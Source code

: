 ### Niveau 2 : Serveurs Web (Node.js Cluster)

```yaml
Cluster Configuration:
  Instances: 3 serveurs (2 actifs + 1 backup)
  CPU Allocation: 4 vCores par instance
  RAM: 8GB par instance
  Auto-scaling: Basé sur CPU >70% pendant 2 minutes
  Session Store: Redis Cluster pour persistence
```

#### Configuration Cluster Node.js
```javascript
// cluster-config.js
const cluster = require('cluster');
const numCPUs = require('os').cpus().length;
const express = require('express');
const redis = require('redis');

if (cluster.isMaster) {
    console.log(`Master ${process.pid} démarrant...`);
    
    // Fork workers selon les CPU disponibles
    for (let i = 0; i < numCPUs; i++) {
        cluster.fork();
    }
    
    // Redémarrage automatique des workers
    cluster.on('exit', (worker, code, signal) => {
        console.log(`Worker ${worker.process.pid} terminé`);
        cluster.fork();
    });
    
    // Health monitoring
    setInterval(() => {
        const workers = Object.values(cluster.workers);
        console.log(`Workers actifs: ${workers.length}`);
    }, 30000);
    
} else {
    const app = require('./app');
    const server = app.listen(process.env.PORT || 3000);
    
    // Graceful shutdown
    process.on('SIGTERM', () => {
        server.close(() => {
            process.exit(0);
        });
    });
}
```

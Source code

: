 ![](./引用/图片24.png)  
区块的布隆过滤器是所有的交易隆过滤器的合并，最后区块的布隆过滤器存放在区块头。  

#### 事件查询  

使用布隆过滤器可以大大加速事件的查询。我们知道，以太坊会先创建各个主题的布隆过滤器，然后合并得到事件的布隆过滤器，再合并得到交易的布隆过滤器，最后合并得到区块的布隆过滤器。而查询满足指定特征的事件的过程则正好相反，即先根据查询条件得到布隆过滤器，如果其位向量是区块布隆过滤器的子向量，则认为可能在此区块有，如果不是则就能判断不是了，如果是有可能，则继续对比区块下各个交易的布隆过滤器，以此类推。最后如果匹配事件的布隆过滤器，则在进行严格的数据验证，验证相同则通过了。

**Task item:**
The output should match the records above exactly, line for line.

**Solution to this exercise:**
Source code

: ### Niveau 2 : Serveurs Web (Node.js Cluster)

```yaml
Cluster Configuration:
  Instances: 3 serveurs (2 actifs + 1 backup)
  CPU Allocation: 4 vCores par instance
  RAM: 8GB par instance
  Auto-scaling: Basé sur CPU >70% pendant 2 minutes
  Session Store: Redis Cluster pour persistence
```

#### Configuration Cluster Node.js
```javascript
// cluster-config.js
const cluster = require('cluster');
const numCPUs = require('os').cpus().length;
const express = require('express');
const redis = require('redis');

if (cluster.isMaster) {
    console.log(`Master ${process.pid} démarrant...`);
    
    // Fork workers selon les CPU disponibles
    for (let i = 0; i < numCPUs; i++) {
        cluster.fork();
    }
    
    // Redémarrage automatique des workers
    cluster.on('exit', (worker, code, signal) => {
        console.log(`Worker ${worker.process.pid} terminé`);
        cluster.fork();
    });
    
    // Health monitoring
    setInterval(() => {
        const workers = Object.values(cluster.workers);
        console.log(`Workers actifs: ${workers.length}`);
    }, 30000);
    
} else {
    const app = require('./app');
    const server = app.listen(process.env.PORT || 3000);
    
    // Graceful shutdown
    process.on('SIGTERM', () => {
        server.close(() => {
            process.exit(0);
        });
    });
}
```

Source code

: ![](./引用/图片24.png)  
区块的布隆过滤器是所有的交易隆过滤器的合并，最后区块的布隆过滤器存放在区块头。  

#### 事件查询  

使用布隆过滤器可以大大加速事件的查询。我们知道，以太坊会先创建各个主题的布隆过滤器，然后合并得到事件的布隆过滤器，再合并得到交易的布隆过滤器，最后合并得到区块的布隆过滤器。而查询满足指定特征的事件的过程则正好相反，即先根据查询条件得到布隆过滤器，如果其位向量是区块布隆过滤器的子向量，则认为可能在此区块有，如果不是则就能判断不是了，如果是有可能，则继续对比区块下各个交易的布隆过滤器，以此类推。最后如果匹配事件的布隆过滤器，则在进行严格的数据验证，验证相同则通过了。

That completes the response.